Taubat
1. Imam Baqir as berkata, "Orang yang bertaubat dari dosa-dosanya sama seperti orang yang tidak punya dosa."[1]
2. Imam Shadiq as berkata, "Sesungguhnya Allah Swt gembira dengan taubat hamba-Nya yang mukmin, bila ia benar-benar bertaubat. Sebagaimana seorang dari kalian gembira akan kesesatannya, ketika kalian menemukannya dalam kondisi itu."[2]

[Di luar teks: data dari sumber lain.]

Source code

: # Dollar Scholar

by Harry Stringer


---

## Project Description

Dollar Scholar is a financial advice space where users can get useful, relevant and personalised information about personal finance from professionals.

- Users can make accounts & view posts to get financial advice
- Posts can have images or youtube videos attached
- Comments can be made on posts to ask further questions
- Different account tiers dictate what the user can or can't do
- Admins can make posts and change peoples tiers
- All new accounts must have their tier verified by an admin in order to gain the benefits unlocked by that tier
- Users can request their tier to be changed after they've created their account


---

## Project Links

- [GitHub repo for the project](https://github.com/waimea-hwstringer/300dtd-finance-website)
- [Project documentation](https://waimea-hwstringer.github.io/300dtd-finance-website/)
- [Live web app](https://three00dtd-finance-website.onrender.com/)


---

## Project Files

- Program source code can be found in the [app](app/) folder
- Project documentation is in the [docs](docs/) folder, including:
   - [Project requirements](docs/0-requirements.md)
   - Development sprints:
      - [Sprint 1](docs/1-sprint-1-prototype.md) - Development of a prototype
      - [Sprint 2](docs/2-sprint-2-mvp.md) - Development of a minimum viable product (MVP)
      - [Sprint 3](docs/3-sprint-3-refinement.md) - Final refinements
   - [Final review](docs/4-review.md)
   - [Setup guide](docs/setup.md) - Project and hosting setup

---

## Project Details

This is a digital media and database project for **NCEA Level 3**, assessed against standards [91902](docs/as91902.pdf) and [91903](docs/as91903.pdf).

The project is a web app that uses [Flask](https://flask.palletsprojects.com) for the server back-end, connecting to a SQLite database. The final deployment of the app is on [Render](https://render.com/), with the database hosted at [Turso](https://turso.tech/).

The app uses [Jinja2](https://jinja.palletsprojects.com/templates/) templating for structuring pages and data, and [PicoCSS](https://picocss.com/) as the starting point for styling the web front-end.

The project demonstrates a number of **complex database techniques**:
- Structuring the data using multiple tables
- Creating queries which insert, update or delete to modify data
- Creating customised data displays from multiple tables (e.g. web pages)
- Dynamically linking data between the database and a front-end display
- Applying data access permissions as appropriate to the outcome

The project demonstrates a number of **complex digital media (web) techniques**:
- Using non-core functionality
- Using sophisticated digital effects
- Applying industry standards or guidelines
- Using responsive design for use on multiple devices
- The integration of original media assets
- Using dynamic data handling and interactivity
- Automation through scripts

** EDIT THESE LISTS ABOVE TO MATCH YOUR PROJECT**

3. Imam Shadiq as berkata, "Sesungguhnya Allah Swt mencintai hamba yang terjatuh dalam fitnah atau dosa lalu ia banyak bertaubat. Tapi bila ia tidak berbuat dosa, maka itu akan lebih baik dari ia berbuat dosa lalu bertaubat."[3]
4. Abu as-Shabah al-Kanani mengatakan, "Saya bertanya kepada Imam Shadiq as tentang firman Allah Swt, ‘Hai orang-orang yang beriman, bertaubatlah kepada Allah dengan taubatan nasuha (taubat yang semurni-murninya)..." Beliau menjawab, ‘Yakni, seorang hamba bertaubat dari dosa yang dilakukannya dan tidak mengulanginya lagi."[4]
5. Imam Baqir as atau Imam Shadiq as tentang firman Allah Swt, "Orang-orang yang telah sampai kepadanya mau'izhah dari Tuhannya, lalu terus berhenti, maka baginya apa yang telah diambilnya dahulu (sebelum datang larangan); dan urusannya (terserah) kepada Allah...' mengatakan, ‘Al-Mau'izhah dalam ayat ini bermakna taubat."[5]
6. Imam Baqir as berkata, "Ketika nyawa telah sampai di sini, beliau menunjuk lehernya, maka tidak ada taubat bagi orang alim, sementara masih ada waktu taubat bagi orang jahil."[6]
Sumber: Vajeh-haye Akhlak az Ushul Kafi, Ibrahim Pishvai Malayeri, 1380 Hs, cet 6, Qom, Entesharat Daftar Tablighat-e Eslami.